*PROMPT:*
Give the number of lines in the following entries that contain the word "response", with nothing added.

*DATASET RECORDS:*
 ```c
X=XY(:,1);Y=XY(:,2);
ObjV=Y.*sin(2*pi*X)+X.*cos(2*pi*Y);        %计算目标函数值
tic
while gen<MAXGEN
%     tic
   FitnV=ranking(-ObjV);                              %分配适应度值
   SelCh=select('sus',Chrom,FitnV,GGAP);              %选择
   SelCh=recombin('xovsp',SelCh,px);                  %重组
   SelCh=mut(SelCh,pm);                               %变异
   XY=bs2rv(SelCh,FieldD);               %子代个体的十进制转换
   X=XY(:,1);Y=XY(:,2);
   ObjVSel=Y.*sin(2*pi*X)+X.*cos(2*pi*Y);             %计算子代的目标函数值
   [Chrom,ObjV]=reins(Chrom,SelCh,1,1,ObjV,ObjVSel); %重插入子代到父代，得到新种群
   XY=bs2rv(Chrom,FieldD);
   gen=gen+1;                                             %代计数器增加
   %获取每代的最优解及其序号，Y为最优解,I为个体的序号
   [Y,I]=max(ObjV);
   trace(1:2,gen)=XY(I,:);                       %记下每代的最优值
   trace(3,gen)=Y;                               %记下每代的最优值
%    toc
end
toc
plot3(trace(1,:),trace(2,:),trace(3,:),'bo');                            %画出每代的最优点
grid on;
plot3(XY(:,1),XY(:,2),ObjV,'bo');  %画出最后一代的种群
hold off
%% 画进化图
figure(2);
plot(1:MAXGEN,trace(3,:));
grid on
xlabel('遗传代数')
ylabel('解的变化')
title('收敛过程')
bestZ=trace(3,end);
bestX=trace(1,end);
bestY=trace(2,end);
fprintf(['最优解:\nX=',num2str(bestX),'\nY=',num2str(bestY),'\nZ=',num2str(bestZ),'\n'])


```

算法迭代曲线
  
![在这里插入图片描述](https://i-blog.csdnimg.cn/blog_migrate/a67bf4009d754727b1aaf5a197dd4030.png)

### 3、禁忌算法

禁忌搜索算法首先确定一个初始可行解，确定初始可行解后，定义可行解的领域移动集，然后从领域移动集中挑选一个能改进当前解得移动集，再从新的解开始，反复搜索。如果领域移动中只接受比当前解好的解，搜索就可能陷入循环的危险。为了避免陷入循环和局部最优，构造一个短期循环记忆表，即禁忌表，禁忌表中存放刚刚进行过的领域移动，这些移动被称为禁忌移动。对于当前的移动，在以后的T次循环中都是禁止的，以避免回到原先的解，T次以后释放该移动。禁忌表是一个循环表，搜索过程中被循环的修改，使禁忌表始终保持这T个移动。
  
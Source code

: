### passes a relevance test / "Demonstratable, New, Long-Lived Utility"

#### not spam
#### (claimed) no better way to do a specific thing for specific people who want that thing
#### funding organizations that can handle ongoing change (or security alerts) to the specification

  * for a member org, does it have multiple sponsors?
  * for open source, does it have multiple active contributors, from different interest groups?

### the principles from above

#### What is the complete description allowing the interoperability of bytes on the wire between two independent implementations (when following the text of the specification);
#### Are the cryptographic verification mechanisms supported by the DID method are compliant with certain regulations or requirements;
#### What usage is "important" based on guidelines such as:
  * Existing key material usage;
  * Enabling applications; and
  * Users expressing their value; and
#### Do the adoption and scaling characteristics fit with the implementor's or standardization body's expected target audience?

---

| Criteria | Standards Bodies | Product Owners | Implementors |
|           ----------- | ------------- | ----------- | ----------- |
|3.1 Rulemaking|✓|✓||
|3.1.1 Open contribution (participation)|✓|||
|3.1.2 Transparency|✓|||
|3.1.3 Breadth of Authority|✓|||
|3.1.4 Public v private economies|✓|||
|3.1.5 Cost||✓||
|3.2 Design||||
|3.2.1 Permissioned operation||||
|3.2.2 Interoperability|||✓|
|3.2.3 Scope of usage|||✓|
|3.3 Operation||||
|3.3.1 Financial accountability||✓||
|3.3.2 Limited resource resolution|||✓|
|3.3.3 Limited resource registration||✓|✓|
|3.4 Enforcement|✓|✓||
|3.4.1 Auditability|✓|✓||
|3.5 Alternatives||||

==

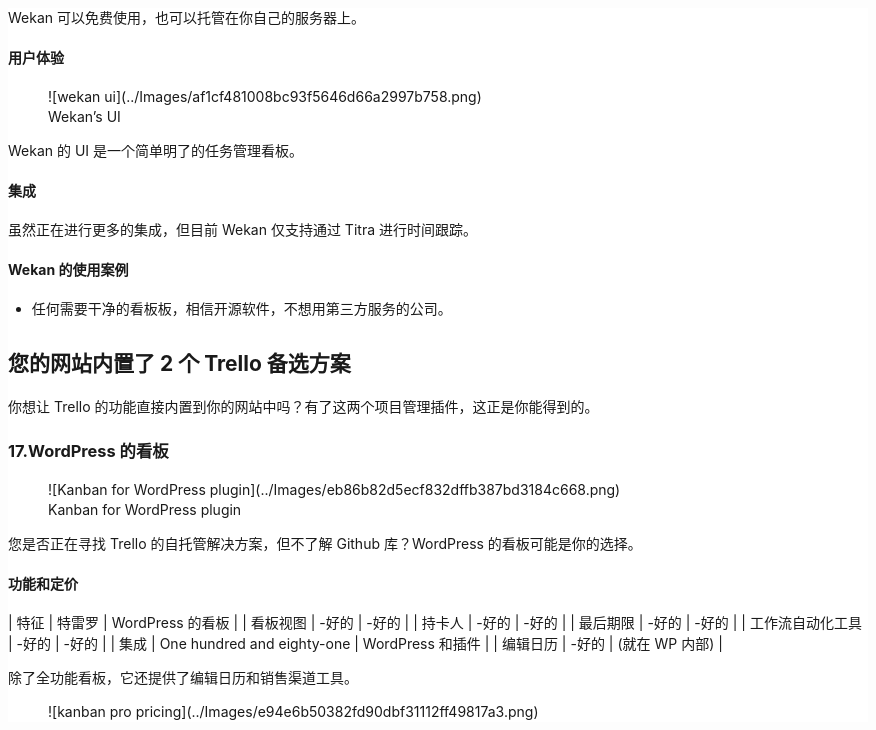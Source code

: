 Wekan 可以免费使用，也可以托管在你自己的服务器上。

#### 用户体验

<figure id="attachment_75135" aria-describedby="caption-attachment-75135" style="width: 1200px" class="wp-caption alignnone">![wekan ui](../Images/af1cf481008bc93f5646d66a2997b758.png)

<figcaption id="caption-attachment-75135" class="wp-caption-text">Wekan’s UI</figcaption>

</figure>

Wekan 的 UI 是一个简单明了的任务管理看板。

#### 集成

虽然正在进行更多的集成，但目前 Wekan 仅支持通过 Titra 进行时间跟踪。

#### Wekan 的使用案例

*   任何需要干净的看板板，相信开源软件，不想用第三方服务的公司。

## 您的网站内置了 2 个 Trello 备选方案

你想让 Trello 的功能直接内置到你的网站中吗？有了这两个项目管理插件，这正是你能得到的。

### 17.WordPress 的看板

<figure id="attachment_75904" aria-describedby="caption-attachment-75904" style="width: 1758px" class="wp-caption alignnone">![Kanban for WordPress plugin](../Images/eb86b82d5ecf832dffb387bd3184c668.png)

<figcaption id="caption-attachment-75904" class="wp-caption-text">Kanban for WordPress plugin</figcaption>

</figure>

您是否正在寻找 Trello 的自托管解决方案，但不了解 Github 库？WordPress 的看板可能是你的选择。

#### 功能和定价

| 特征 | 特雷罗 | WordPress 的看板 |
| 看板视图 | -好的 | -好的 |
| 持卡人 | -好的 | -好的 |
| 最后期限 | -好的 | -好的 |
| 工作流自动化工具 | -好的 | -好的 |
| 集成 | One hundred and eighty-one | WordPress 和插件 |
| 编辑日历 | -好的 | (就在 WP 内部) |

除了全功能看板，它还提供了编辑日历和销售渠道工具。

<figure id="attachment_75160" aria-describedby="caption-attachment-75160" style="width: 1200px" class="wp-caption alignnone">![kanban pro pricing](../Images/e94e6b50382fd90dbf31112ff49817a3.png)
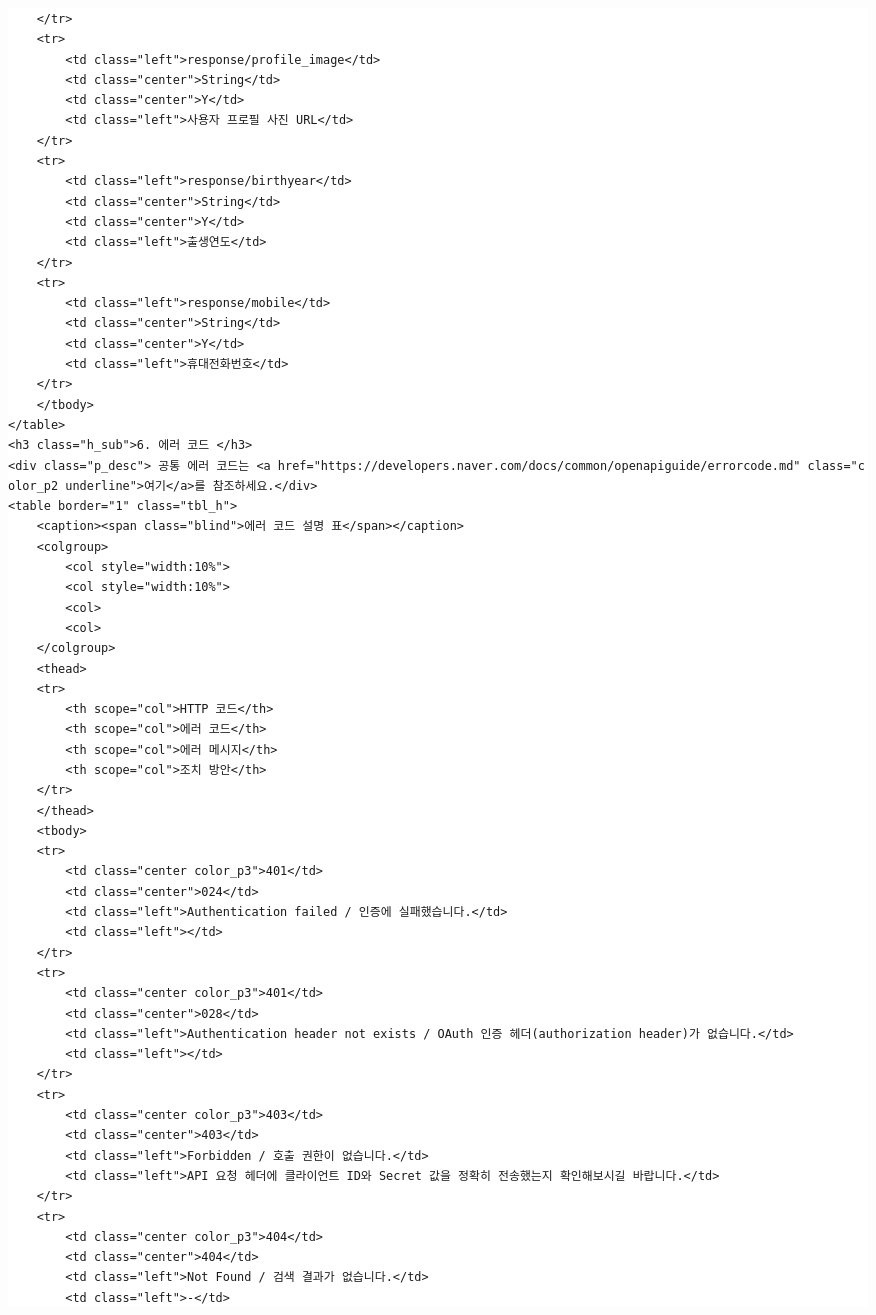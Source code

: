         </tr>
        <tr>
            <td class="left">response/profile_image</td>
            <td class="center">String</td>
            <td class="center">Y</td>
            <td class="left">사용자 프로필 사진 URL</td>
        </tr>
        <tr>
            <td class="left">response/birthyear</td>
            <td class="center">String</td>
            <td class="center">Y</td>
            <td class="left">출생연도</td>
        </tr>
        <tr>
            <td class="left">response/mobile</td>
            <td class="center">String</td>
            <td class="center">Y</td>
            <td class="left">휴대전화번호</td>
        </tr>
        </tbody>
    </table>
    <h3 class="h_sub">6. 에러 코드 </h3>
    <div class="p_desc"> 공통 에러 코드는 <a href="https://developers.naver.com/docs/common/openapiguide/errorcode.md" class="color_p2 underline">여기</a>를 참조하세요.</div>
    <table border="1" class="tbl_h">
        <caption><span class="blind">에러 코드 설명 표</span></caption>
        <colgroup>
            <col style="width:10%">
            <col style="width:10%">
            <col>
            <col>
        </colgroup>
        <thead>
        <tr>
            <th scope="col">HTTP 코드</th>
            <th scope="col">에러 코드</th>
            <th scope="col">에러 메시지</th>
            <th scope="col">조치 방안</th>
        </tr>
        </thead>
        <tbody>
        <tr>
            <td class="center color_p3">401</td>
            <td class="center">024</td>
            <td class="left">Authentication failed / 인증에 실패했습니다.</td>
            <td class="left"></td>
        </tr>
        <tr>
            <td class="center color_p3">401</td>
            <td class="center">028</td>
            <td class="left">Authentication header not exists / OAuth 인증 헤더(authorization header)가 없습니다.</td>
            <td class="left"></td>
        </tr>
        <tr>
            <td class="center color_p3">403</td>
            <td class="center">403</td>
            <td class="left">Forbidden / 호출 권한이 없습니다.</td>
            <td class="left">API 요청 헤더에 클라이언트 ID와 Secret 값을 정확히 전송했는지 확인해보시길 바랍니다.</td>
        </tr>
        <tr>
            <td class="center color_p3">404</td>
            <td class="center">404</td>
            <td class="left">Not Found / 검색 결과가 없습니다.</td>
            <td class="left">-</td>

*RESULT FOR THIS TASK:*
3